Arby’s Wants Attention, Will Mock Vegetarians to Get It

By Published On: 8 July 2015Last Updated: 25 May 2018

Arby's wants you to know that they respect you and your lifestyle... but they are going to mock the hell out of it.

What's in this post

Today in Incredibly Stupid Things Companies Do, Arby’s published an open letter addressed directly to (American) vegetarians. While (American) vegans were not mentioned specifically, I think it’s safe to assume that Arby’s directed the open letter to anyone (in America) who doesn’t eat meat. Arby’s, a once-popular fast food restaurant whose slogan is ‘We Have the Meats,’ wants (American) vegetarians to know that they respect you and your life decisions… but they are also going to mock you.

Here’s the open letter in its entirety (so that I don’t have to link to it, thus driving more traffic to Arby’s):

An Open Letter From Arby’s to Vegetarians Across America:

We respect you. We respect your life decisions. With that in mind, we want it to be abundantly clear that this letter is not meant to sway or convert you. We’re sharing this to offer our support.

Nearly a year ago, we embarked on a journey to tell America about our meats. By now, you’ve likely heard the Arby’s tagline: We Have The Meats®.  It’s tough to hear, but it is what it is. We have many meats. And we have quality meats.

It is understandable that you disapprove of our meat-bravado. Your voices have been heard. Letters, emails, voicemails, Tweets and Facebook comments – we hear you. We love our meats, but realize they’re not for everyone.

Then on Sunday, June 28, we launched a meat innovation that has likely tempted you: Brown Sugar Bacon. It’s our pepper bacon, glazed in-restaurant with brown sugar and then cooked to perfection.
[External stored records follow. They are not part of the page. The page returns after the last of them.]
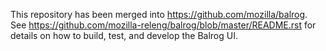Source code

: This repository has been merged into https://github.com/mozilla/balrog. See https://github.com/mozilla-releng/balrog/blob/master/README.rst for details on how to build, test, and develop the Balrog UI.
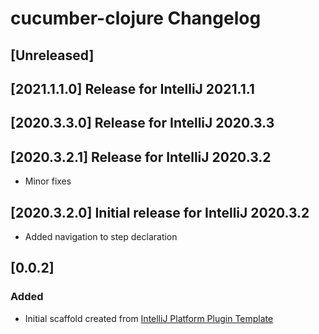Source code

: <!-- Keep a Changelog guide -> https://keepachangelog.com -->

# cucumber-clojure Changelog

## [Unreleased]
## [2021.1.1.0] Release for IntelliJ 2021.1.1
## [2020.3.3.0] Release for IntelliJ 2020.3.3
## [2020.3.2.1] Release for IntelliJ 2020.3.2
- Minor fixes
## [2020.3.2.0] Initial release for IntelliJ 2020.3.2
- Added navigation to step declaration
## [0.0.2]
### Added
- Initial scaffold created from [IntelliJ Platform Plugin Template](https://github.com/JetBrains/intellij-platform-plugin-template)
It may be hard to resist…even for you. Hardcore vegetarians likely won’t budge, but for those of you who are on the fringe or new to the game, avoidance can’t be easy.

We, at Arby’s, have created this temptation. So, we’d like to help.

We’re giving you a number to call: 1-855-MEAT-HLP. This is a Vegetarian Support Hotline. When your nose betrays you and alerts the rest of your senses to find and devour this sweet meat, please call 1-855-MEAT-HLP. You will receive the support you need to resist this gateway meat and get tips on how to avoid temptation. Delicious. Sizzling. Temptation.

Be strong. We’re here for you.



I have not visited the website or called the 1-800 number, but Daniela Galarza at Eater did. Here’s what happens if you call that number:

…you’ll be greeted by a soft-spoken female: “Hello, you have reached the Vegetarian Support Hotline…” You are given two options: Option 1 is for vegetarians who can’t stop thinking about the bacon; Option 2 is for vegetarians who have already given in and eaten the bacon. Callers are either instructed to “take a deep breath… and go with the salad” or are told “you’re secret is safe with us.”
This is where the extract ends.